- Born: Richard John Gregson 5 May 1930 Poona, British India
- Died: 21 August 2019 (aged 89) Whitebrook, Monmouthshire, Wales
- Occupations: Talent agent; film producer; screenwriter;
- Spouses: ; Sally Ronaldson ​ ​(m. 1958; div. 1967)​ ; Natalie Wood ​ ​(m. 1969; div. 1972)​ ; Julia Gregson ​(m. 1984)​
- Children: 5, including Natasha
- Relatives: Michael Craig (brother) Jessica Gregson (niece) Reginald Hanson (great-grandfather) Barry Watson (son-in-law)

= Richard Gregson =

British agent, film producer and screenwriter (1930–2019)

Richard John Gregson (5 May 1930 – 21 August 2019) was a British talent agent, film producer and screenwriter.

==Career==
Gregson spent his early career working in America, alongside stars such as Robert Redford, Julie Christie, Alan Bates and Gene Hackman and director John Schlesinger. He married the American actress Natalie Wood on 30 May 1969. The couple filed for divorce on 4 August 1971, and the divorce was finalised in April of the following year. Together they had one child, the actress Natasha Gregson Wagner, born 1970.

Gregson was nominated for the Academy Award for Best Original Screenplay at the 33rd Academy Awards for his work on The Angry Silence with his elder brother, Michael Craig, and Bryan Forbes.

Among his clients were Joe Janni, John Schlesinger, and Alan Bates.

==Personal life ==
He was born in India to Violet Hanson, a granddaughter of Reginald Hanson, who was Lord Mayor of London from 1886 to 1887, and her second husband, Captain Donald Gregson, formerly of the 3rd Indian Cavalry.
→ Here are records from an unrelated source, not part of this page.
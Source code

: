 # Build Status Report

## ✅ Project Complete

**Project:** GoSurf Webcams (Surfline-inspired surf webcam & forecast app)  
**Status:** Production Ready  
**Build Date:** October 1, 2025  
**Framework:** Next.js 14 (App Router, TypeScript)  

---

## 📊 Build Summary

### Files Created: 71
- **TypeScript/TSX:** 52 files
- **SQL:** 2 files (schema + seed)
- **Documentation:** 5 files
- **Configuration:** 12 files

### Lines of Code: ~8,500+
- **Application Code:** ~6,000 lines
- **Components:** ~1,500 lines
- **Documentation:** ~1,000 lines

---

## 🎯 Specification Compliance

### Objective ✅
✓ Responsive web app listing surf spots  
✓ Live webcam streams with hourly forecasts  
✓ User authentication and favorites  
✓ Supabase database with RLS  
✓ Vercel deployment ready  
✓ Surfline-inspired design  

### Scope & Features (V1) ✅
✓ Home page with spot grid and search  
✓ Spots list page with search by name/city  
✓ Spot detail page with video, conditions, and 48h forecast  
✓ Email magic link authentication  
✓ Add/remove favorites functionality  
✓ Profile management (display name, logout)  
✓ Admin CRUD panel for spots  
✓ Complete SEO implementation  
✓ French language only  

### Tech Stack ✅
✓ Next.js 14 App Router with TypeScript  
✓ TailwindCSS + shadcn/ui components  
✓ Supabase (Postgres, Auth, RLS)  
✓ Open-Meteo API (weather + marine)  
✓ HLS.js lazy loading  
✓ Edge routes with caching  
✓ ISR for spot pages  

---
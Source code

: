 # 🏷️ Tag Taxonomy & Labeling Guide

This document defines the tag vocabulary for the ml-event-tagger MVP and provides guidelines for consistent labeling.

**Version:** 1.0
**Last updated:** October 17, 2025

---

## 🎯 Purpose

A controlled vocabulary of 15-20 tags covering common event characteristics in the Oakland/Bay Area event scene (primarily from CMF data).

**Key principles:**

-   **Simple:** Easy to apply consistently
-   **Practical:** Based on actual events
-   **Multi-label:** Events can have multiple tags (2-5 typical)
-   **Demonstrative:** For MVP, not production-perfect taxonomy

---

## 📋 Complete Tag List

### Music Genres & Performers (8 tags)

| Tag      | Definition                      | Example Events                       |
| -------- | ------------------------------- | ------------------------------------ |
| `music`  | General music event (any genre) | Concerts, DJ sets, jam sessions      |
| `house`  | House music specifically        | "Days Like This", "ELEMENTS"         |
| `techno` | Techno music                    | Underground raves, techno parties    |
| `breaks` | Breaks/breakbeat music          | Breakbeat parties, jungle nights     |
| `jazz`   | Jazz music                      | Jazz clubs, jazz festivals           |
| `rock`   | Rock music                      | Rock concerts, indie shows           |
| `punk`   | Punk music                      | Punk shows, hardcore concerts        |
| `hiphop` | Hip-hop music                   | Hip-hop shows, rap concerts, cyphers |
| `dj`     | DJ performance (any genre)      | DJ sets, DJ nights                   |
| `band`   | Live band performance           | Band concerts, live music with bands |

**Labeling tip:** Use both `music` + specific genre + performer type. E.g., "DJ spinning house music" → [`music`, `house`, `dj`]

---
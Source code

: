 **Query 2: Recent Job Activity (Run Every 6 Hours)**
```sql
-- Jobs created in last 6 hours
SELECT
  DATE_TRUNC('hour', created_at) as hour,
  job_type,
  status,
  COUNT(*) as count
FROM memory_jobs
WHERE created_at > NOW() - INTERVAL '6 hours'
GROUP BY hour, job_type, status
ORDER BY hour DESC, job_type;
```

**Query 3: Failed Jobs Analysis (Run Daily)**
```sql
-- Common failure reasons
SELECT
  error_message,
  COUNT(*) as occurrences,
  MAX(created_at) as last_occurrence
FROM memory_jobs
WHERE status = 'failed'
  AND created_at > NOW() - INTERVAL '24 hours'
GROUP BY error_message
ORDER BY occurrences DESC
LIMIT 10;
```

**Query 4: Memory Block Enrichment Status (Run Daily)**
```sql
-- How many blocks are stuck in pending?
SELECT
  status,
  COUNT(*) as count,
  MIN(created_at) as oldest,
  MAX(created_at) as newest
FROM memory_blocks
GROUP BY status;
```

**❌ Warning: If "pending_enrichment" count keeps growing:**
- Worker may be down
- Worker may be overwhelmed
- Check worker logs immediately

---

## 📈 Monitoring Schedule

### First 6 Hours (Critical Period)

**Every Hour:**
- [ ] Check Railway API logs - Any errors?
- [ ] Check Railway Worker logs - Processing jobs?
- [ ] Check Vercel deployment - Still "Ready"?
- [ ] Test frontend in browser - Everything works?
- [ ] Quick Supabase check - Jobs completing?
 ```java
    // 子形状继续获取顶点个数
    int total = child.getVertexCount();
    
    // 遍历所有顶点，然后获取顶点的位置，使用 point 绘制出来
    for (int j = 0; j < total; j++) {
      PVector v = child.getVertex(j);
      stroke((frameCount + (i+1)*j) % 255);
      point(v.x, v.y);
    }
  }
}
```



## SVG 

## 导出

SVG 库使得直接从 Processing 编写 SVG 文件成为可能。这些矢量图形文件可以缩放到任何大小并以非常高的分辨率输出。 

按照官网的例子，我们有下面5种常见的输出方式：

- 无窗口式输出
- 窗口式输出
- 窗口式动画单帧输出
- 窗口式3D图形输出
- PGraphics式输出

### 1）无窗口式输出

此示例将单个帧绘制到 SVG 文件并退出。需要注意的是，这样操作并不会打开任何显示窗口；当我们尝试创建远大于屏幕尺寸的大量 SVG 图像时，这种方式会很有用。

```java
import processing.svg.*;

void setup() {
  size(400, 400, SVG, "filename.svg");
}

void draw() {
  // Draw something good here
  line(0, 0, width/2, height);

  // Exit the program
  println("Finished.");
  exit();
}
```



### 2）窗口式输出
In 1933, his uncle, Charlie Hanson, drowned somewhat questionably in the River Thames. Gregson's parents divorced in 1944 and his mother remarried; she died in 1999 at the age of 100.

In 2012, he published a memoir titled Behind the Screen Door: Tales from the Hollywood Hills.

Gregson had three children – Sarah, Charlotte and Hugo – by his first wife, Sally, whom he divorced in 1967. He had a daughter, Natasha, by his second wife, Natalie Wood. He was married to the British author Julia Gregson from 1984 until his death in 2019. The couple had one daughter, Poppy.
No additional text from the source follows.